Die sechs Solokonzerte sind mit Yuja Wang (Klavierkonzerte), Yo-Yo Ma (Cellokonzerte) und Baiba Skride (Violinkonzerte) exquisit besetzt. Natürlich mögen etliche Menschen ihre Lieblingsaufnahmen haben. Bei mir sind es – natürlich! – die Widmungsträger Oistrach in den Violinkonzerten und Rostropowitsch in den Cellokonzerten sowie der Komponist selbst in den Klavierkonzerten (unter André Cluytens), aber in diesem Schuber sind alle Einspielungen mehr als adäquat.
In den langsamen Sätzen der beiden Klavierkonzerte betört Yuja Wangs feinsinniger Anschlag. Der Solotrompeter der Bostoner, Thomas Rolfs, spielt seinen Part im 1. Klavierkonzert fantastisch.

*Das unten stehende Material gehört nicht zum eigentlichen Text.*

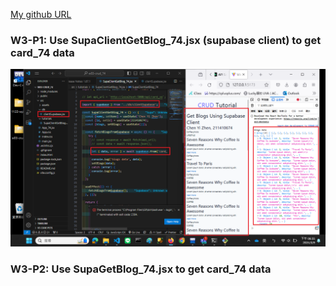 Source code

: [My github URL](https://github.com/CHEN211410674/1122-wp2-2N_74)

### W3-P1: Use SupaClientGetBlog_74.jsx (supabase client) to get card_74 data
![](w3-p1.png)

### W3-P2: Use SupaGetBlog_74.jsx to get card_74 data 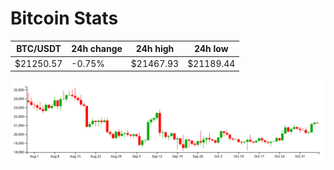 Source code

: # Bitcoin Stats

BTC/USDT|24h change|24h high|24h low|
|---|---|---|---|
|$21250.57|-0.75%|$21467.93|$21189.44|

<img src="./chart.svg">
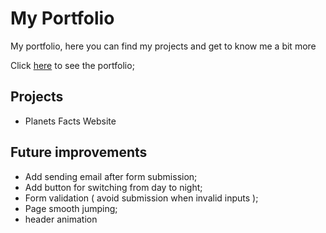 # My Portfolio

My portfolio, here you can find my projects and get to know me a bit more

Click [here](https://igorbanjac91.github.io/portfolio-website/) to see the portfolio;

## Projects

- Planets Facts Website

## Future improvements

- Add sending email after form submission;
- Add button for switching from day to night;
- Form validation ( avoid submission when invalid inputs );
- Page smooth jumping;
- header animation
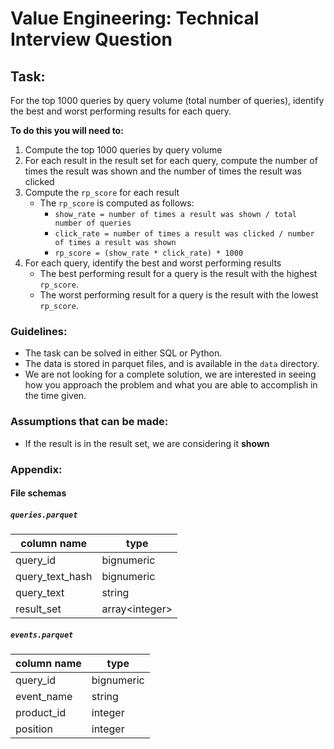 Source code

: # Value Engineering: Technical Interview Question

## Task:

For the top 1000 queries by query volume (total number of queries), identify the best and worst performing results for each query.

**To do this you will need to:**
1. Compute the top 1000 queries by query volume
2. For each result in the result set for each query, compute the number of times the result was shown and the number of times the result was clicked
3. Compute the `rp_score` for each result 
   - The `rp_score` is computed as follows:
      - `show_rate = number of times a result was shown / total number of queries`
      - `click_rate = number of times a result was clicked / number of times a result was shown`
      - `rp_score = (show_rate * click_rate) * 1000`
4. For each query, identify the best and worst performing results
   - The best performing result for a query is the result with the highest `rp_score`.
   - The worst performing result for a query is the result with the lowest `rp_score`.

### Guidelines:
- The task can be solved in either SQL or Python.
- The data is stored in parquet files, and is available in the `data` directory.
- We are not looking for a complete solution, we are interested in seeing how you approach the problem and what you are able to accomplish in the time given.

### Assumptions that can be made:
- If the result is in the result set, we are considering it **shown**

### Appendix:
#### File schemas
##### `queries.parquet`
| column name     | type             |
|-----------------|------------------|
| query_id        | bignumeric       |
| query_text_hash | bignumeric       |
| query_text      | string           |
| result_set      | array\<integer\> |

##### `events.parquet`
| column name | type       |
|-------------|------------|
| query_id    | bignumeric |
| event_name  | string     |
| product_id  | integer    |
| position    | integer    |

Baiba Skride erzeugt in der Kadenz am Ende der Passacaglia des 1. Violinkonzerts einen Klang und eine Spannung, die unter die Haut gehen. Ihr Geigenton ist gereift wie ein guter, schwerer Rotwein, der auch nach Jahren köstlich schmeckt.
Yo-Yo Ma habe ich noch immer nicht verziehen, dass er weiland mit Condoleezza Rice musiziert hat, einer sehr guten Amateurpianistin, die leider Folter super findet, als nationale „Sicherheitsberaterin“ der USA das berüchtigte Waterboarding sanktionierte und diesbezüglich gelogen hat, aber Mas süffiges Cellospiel ist hier einfach vorzüglich, wie stets.
Lady Macbeth von Mzensk nimmt die letzten drei CDs ein und ist ebenfalls stark besetzt, allen voran mit Kristīne Opolais, die übrigens auch in der 14. Sinfonie neben Bass Alexander Tsymbalyuk zu hören ist. Opolais, Ex-Gattin des Dirigenten, singt eine sehr gute Katerina Ismailowa. Insbesondere gefällt mir Günther Groissböck als Boris, und Peter Hoare als dessen Sohn sowie Brendan Gunnell als Sergei stehen den beiden in sängerischer Qualität kaum nach. Referenzaufnahme bleibt jene mit dem Ehepaar Galina Wischnewskaja und Mstislaw Rostropowitsch von 1979 (EMI); sehr reizvoll ist auch die DVD von 2006 mit Mariss Jansons aus Amsterdam (Opus Arte).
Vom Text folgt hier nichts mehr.